- [Problem statement]:
Retype, word for word, every line of the records below starting at the one that contains "- Noise levels" and ending at the one that contains "- Further information"; include both of those lines and nothing more.

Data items
== == ==
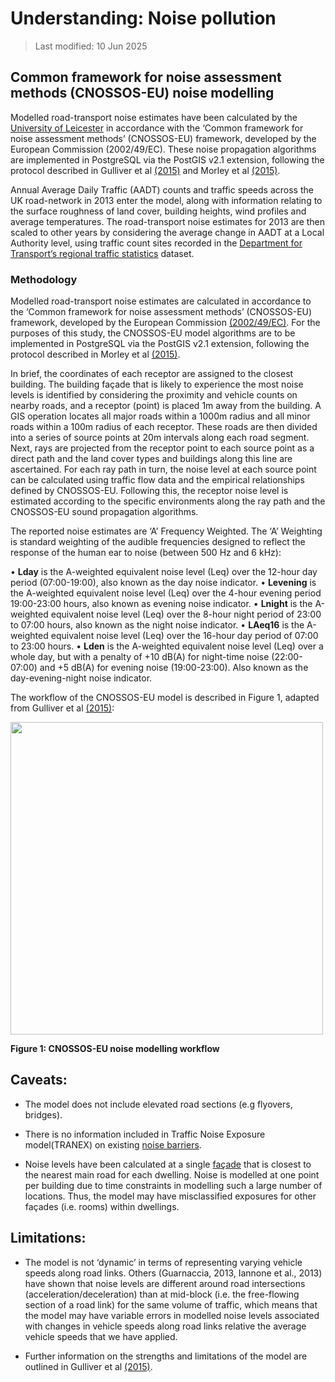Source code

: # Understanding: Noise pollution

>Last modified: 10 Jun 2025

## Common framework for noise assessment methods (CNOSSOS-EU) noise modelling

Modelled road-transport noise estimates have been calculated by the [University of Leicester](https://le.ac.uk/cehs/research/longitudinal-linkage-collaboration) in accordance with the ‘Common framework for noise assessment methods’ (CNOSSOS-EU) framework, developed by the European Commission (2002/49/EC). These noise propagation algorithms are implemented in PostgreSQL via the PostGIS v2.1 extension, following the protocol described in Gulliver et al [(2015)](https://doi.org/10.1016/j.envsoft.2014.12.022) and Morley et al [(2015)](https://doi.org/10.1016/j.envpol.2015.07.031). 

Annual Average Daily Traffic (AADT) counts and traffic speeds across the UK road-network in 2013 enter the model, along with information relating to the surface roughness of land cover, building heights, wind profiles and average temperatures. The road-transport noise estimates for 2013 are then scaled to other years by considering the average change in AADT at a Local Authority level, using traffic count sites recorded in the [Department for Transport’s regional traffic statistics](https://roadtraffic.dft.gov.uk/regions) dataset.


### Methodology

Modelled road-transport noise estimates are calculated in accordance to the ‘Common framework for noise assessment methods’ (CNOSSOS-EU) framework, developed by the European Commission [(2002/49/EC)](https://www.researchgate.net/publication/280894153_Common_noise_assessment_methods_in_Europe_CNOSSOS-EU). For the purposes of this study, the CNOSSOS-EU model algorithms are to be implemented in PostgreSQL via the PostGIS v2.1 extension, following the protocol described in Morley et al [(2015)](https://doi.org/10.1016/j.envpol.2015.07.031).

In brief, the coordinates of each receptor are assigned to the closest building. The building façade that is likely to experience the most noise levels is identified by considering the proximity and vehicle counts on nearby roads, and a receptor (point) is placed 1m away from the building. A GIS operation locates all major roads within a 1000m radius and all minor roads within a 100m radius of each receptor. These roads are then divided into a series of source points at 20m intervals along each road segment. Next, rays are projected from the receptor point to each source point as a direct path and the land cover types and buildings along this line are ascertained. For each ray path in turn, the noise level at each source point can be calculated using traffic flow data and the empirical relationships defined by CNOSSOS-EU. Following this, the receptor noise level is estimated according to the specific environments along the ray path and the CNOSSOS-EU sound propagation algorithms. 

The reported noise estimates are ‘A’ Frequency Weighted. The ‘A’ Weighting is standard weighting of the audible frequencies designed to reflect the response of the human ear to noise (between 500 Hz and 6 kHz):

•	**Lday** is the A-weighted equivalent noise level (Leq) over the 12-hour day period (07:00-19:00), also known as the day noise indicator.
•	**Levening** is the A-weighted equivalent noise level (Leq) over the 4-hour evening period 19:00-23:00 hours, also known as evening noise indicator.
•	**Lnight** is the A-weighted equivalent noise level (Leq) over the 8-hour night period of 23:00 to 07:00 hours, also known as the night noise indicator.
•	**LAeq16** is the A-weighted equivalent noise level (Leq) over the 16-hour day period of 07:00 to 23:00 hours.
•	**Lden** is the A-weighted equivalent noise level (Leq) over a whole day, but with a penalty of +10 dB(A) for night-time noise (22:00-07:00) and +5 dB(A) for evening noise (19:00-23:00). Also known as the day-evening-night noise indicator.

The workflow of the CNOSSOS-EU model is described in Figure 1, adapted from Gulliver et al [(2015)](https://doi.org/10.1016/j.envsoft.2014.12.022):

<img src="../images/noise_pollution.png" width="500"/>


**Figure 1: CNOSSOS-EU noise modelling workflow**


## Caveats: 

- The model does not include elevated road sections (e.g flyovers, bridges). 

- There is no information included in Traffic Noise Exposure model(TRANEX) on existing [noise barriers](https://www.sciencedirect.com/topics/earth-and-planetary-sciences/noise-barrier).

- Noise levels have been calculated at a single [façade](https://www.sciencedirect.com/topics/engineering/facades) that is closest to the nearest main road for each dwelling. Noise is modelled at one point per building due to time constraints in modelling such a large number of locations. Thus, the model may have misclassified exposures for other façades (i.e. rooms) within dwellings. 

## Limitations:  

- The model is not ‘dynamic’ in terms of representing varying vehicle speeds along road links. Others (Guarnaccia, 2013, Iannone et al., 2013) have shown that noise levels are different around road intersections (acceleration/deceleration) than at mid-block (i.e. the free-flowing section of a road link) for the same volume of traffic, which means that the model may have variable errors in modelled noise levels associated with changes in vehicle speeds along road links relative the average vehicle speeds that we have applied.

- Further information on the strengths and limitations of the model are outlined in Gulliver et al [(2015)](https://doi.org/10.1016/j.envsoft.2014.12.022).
== == ==
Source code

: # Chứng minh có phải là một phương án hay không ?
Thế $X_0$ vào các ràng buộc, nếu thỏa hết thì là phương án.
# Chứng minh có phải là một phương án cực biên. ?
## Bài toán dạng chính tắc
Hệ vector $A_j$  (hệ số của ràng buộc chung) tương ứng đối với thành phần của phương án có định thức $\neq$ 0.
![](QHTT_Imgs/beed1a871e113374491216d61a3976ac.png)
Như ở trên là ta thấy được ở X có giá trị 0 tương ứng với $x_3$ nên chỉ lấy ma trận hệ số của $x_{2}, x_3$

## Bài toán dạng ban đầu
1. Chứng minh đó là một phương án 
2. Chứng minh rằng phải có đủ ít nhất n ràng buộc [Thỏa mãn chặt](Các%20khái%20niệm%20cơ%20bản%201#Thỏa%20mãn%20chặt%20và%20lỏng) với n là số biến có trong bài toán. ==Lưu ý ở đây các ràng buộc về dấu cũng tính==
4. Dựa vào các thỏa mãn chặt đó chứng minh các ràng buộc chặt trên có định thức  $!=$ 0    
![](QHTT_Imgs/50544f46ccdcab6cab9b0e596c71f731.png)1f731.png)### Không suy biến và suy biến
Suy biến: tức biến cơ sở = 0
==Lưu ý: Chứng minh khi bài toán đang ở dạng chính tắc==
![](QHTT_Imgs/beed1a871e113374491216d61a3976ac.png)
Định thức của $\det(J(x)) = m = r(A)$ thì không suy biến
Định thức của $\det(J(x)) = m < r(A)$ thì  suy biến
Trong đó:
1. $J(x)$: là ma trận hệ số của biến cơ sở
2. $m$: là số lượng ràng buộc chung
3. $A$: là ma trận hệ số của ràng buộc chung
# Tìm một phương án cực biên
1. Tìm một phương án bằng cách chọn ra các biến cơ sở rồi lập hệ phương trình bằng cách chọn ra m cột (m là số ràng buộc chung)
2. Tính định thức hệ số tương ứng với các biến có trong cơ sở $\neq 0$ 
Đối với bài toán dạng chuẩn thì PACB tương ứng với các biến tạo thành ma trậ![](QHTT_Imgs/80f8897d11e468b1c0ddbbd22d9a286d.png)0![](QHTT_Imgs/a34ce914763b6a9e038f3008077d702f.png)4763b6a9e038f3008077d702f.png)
== == ==
- [Solution to this task]:
- Noise levels have been calculated at a single [façade](https://www.sciencedirect.com/topics/engineering/facades) that is closest to the nearest main road for each dwelling. Noise is modelled at one point per building due to time constraints in modelling such a large number of locations. Thus, the model may have misclassified exposures for other façades (i.e. rooms) within dwellings. 

## Limitations:  

- The model is not ‘dynamic’ in terms of representing varying vehicle speeds along road links. Others (Guarnaccia, 2013, Iannone et al., 2013) have shown that noise levels are different around road intersections (acceleration/deceleration) than at mid-block (i.e. the free-flowing section of a road link) for the same volume of traffic, which means that the model may have variable errors in modelled noise levels associated with changes in vehicle speeds along road links relative the average vehicle speeds that we have applied.

- Further information on the strengths and limitations of the model are outlined in Gulliver et al [(2015)](https://doi.org/10.1016/j.envsoft.2014.12.022).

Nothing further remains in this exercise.